Eppure è uno dei pezzi più rappresentati e amati a teatro. Proprio perché è così veritiero. Perché tutti i ruoli sono sfide tali per gli attori, che possono brillare attraverso i dialoghi realistici e i disegni dei personaggi. Attraverso le emozioni, che colpiscono come vortici sul palco. E attraverso l'accordo finale, brutale e straziante.
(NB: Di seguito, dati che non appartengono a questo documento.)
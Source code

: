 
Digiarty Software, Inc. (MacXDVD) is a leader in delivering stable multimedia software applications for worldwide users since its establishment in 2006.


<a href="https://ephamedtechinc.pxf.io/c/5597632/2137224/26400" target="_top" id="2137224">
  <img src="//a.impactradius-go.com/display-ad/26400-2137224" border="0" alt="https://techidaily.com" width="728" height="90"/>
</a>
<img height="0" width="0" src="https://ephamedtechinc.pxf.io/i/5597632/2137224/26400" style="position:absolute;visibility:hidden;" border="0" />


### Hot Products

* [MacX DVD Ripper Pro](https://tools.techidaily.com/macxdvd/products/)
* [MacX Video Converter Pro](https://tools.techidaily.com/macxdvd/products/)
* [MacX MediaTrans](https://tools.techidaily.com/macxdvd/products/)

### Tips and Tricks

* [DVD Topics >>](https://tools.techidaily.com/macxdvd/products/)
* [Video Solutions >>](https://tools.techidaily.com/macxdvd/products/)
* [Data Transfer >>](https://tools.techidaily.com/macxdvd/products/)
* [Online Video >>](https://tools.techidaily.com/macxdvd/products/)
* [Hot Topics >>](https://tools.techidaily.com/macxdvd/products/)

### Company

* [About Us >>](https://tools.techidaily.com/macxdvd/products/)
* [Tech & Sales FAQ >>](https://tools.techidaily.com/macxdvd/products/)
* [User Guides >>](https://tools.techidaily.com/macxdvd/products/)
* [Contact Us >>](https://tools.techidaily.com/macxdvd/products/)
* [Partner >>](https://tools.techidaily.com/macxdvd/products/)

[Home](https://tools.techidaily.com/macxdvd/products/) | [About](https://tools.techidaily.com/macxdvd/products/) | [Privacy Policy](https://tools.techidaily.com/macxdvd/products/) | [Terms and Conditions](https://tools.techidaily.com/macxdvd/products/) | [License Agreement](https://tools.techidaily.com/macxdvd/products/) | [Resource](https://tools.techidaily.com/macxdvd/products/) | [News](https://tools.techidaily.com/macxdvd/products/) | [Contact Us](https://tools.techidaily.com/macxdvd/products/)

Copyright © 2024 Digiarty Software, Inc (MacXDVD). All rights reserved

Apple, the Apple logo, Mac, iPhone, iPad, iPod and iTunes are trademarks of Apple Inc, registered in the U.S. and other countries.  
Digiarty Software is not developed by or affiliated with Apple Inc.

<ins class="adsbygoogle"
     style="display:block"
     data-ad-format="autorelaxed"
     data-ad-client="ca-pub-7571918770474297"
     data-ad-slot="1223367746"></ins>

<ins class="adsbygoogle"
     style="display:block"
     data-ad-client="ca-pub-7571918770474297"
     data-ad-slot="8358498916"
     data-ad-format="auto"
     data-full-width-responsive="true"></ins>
Il pezzo ha 75 anni. E ancora un grido del cuore contemporaneo.
Un classico, quindi.
TESTO ORIGINALE: Tennessee Williams (‘a Streetcar named Desire’)
TRADUZIONE: Janine Brogten
REGIA: Koen Van Impe
INTERPRETAZIONE: Kevin Janssens, Clara Cleymans, Evelien Bosmans, Ben Segers, Sandrine Van Handenhoven, Yemi Oduwale, Ann De Winne, Rino Sokol, Leo de Clippeleir, Flora Van Canneyt
SCENOGRAFIA: Saskia Lauwaard
COSTUMI: Marie Dries
DIRETTORE ARTISTICO: Tom Boute
FOTOGRAFIA: Lieven Dirckx
Met il sostegno della misura Taxshelter di Belgische Federale Overheid.